Les diamantsEst-ce que vous aimez les trésors ? Les diamants parfaitement taillés ? Les structures limpides à la beauté infinie ? C’est vrai ? Alors joignez-vous à moi pendant 10 minutes pour découvrir la quête des trésors qui se cachent dans vos données : les graphes ! 

Je vous préviens tout de suite, vous allez prendre part à un voyage mystérieux au cœur de la philosophie des données. Mais vous découvrirez des artefacts que vous pourrez utiliser pour débuter votre recherche de pierres précieuses dès aujourd’hui. Et croyez-le ou non, si vous possédez la dernière version du Machine Learning Toolkit de Splunk, les joyaux sont pratiquement à portée de main, alors commençons sans plus attendre !

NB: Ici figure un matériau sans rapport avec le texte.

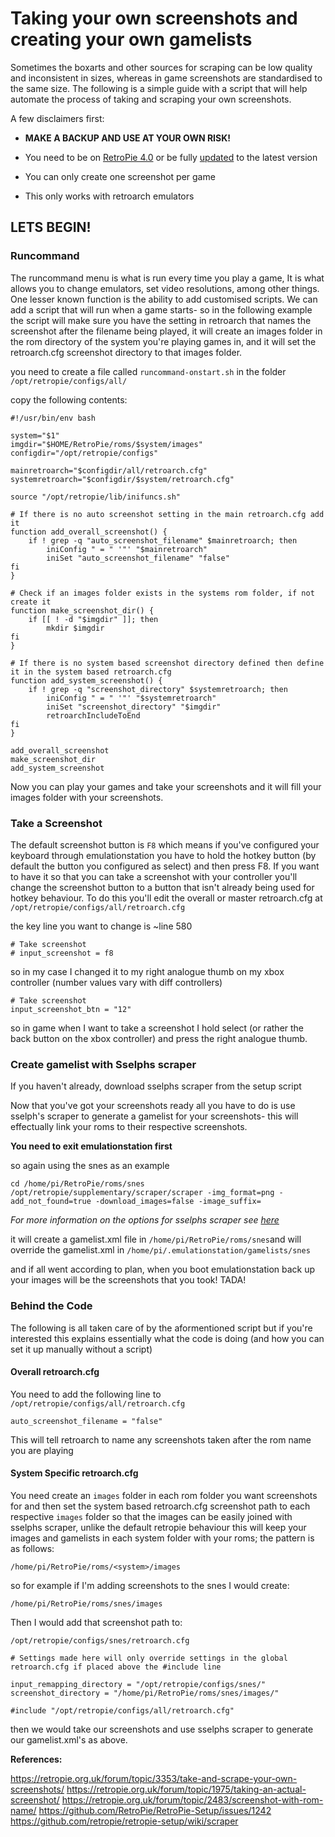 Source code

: # Taking your  own screenshots and creating your own gamelists

Sometimes the boxarts and other sources for scraping can be low quality and inconsistent in sizes, whereas in game screenshots are standardised to the same size. The following is a simple guide with a script that will help automate the process of taking and scraping your own screenshots.

A few disclaimers first:

- **MAKE A BACKUP AND USE AT YOUR OWN RISK!**

- You need to be on [RetroPie 4.0](https://retropie.org.uk/download/) or be fully [updated](https://github.com/retropie/retropie-setup/wiki/Updating-RetroPie) to the latest version

- You can only create one screenshot per game

- This only works with retroarch emulators

## LETS BEGIN!

### Runcommand

The runcommand menu is what is run every time you play a game, It is what allows you to change emulators, set video resolutions, among other things. One lesser known function is the ability to add customised scripts. We can add a script that will run when a game starts- so in the following example the script will make sure you have the setting in retroarch that names the screenshot after the filename being played, it will create an images folder in the rom directory of the system you're playing games in, and it will set the retroarch.cfg screenshot directory to that images folder. 

you need to create a file called `runcommand-onstart.sh` in the folder `/opt/retropie/configs/all/`

copy the following contents:

```
#!/usr/bin/env bash

system="$1"
imgdir="$HOME/RetroPie/roms/$system/images"
configdir="/opt/retropie/configs" 

mainretroarch="$configdir/all/retroarch.cfg"
systemretroarch="$configdir/$system/retroarch.cfg"

source "/opt/retropie/lib/inifuncs.sh"

# If there is no auto screenshot setting in the main retroarch.cfg add it
function add_overall_screenshot() {
    if ! grep -q "auto_screenshot_filename" $mainretroarch; then
        iniConfig " = " '"' "$mainretroarch"
        iniSet "auto_screenshot_filename" "false"
fi
}

# Check if an images folder exists in the systems rom folder, if not create it
function make_screenshot_dir() {
    if [[ ! -d "$imgdir" ]]; then
        mkdir $imgdir
fi
}

# If there is no system based screenshot directory defined then define it in the system based retroarch.cfg
function add_system_screenshot() {
    if ! grep -q "screenshot_directory" $systemretroarch; then
        iniConfig " = " '"' "$systemretroarch"
        iniSet "screenshot_directory" "$imgdir"
        retroarchIncludeToEnd
fi
}

add_overall_screenshot
make_screenshot_dir
add_system_screenshot
```

Now you can play your games and take your screenshots and it will fill your images folder with your screenshots. 

### Take a Screenshot
 
The default screenshot button is `F8` which means if you've configured your keyboard through emulationstation you have to hold the hotkey button (by default the button you configured as select) and then press F8. If you want to have it so that you can take a screenshot with your controller you'll change the screenshot button to a button that isn't already being used for hotkey behaviour. To do this you'll edit the overall or master retroarch.cfg at
`/opt/retropie/configs/all/retroarch.cfg`

the key line you want to change is ~line 580
```
# Take screenshot
# input_screenshot = f8
```
so in my case I changed it to my right analogue thumb on my xbox controller (number values vary with diff controllers)
```
# Take screenshot
input_screenshot_btn = "12"
```

so in game when I want to take a screenshot I hold select (or rather the back button on the xbox controller) and press the right analogue thumb.

### Create gamelist with Sselphs scraper

If you haven't already, download sselphs scraper from the setup script

Now that you've got your screenshots ready all you have to do is use sselph's scraper to generate a gamelist for your screenshots- this will effectually link your roms to their respective screenshots.

**You need to exit emulationstation first**

so again using the snes as an example

```
cd /home/pi/RetroPie/roms/snes
/opt/retropie/supplementary/scraper/scraper -img_format=png -add_not_found=true -download_images=false -image_suffix=
```
_For more information on the options for sselphs scraper see [here](https://github.com/sselph/scraper/wiki/Flags)_

it will create a gamelist.xml file in `/home/pi/RetroPie/roms/snes`and will override the gamelist.xml in `/home/pi/.emulationstation/gamelists/snes`

and if all went according to plan, when you boot emulationstation back up your images will be the screenshots that you took! TADA!

### Behind the Code

The following is all taken care of by the aformentioned script but if you're interested this explains essentially what the code is doing (and how you can set it up manually without a script)

#### Overall retroarch.cfg

You need to add the following line to `/opt/retropie/configs/all/retroarch.cfg`
```
auto_screenshot_filename = "false"
```
This will tell retroarch to name any screenshots taken after the rom name you are playing

#### System Specific retroarch.cfg

You need create an `images` folder in each rom folder you want screenshots for and then set the system based retroarch.cfg screenshot path to each respective `images` folder so that the images can be easily joined with sselphs scraper,  unlike the default retropie behaviour this will keep your images and gamelists in each system folder with your roms; the pattern is as follows:

`/home/pi/RetroPie/roms/<system>/images`

so for example if I'm adding screenshots to the snes I would create:

`/home/pi/RetroPie/roms/snes/images`

Then I would add that screenshot path to:

`/opt/retropie/configs/snes/retroarch.cfg` 

```
# Settings made here will only override settings in the global retroarch.cfg if placed above the #include line

input_remapping_directory = "/opt/retropie/configs/snes/"
screenshot_directory = "/home/pi/RetroPie/roms/snes/images/"

#include "/opt/retropie/configs/all/retroarch.cfg"
```

then we would take our screenshots and use sselphs scraper to generate our gamelist.xml's as above.

**References:**

https://retropie.org.uk/forum/topic/3353/take-and-scrape-your-own-screenshots/
https://retropie.org.uk/forum/topic/1975/taking-an-actual-screenshot/
https://retropie.org.uk/forum/topic/2483/screenshot-with-rom-name/
https://github.com/RetroPie/RetroPie-Setup/issues/1242
https://github.com/retropie/retropie-setup/wiki/scraper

Crédit photo : Commonwikimedia.org

De l’autre côté du miroir

Si vous n’avez jamais entendu parler de graphes, imaginez un réseau d’éléments connectés. Au cours des dernières décennies, de nombreuses publications sont apparues, de la théorie des graphes aux sciences des réseaux (sociaux) appliquées en passant par la dynamique des systèmes complexes. Cependant, peu de personnes ont conscience de la puissance des graphes, malgré le fait que la plupart d’entre nous profitent de leurs applications dans le monde réel au quotidien, par exemple : 

  • votre système de navigation qui vous permet d’arriver à l’heure à votre rendez-vous ;
  • votre boutique en ligne préférée qui vous recommande des produits qui vous intéressent ;
  • votre fournisseur de carte de crédit qui vous protège contre la fraude ;
  • et enfin, vous lisez probablement cet article sur un appareil connecté à une structure de graphe gigantesque appelée Internet.

Pour faire court, les graphes peuvent s’avérer très précieux, au même titre que les joyaux. Où pouvez-vous donc les trouver ? Et qu’est-ce que tout cela a à voir avec Splunk ? 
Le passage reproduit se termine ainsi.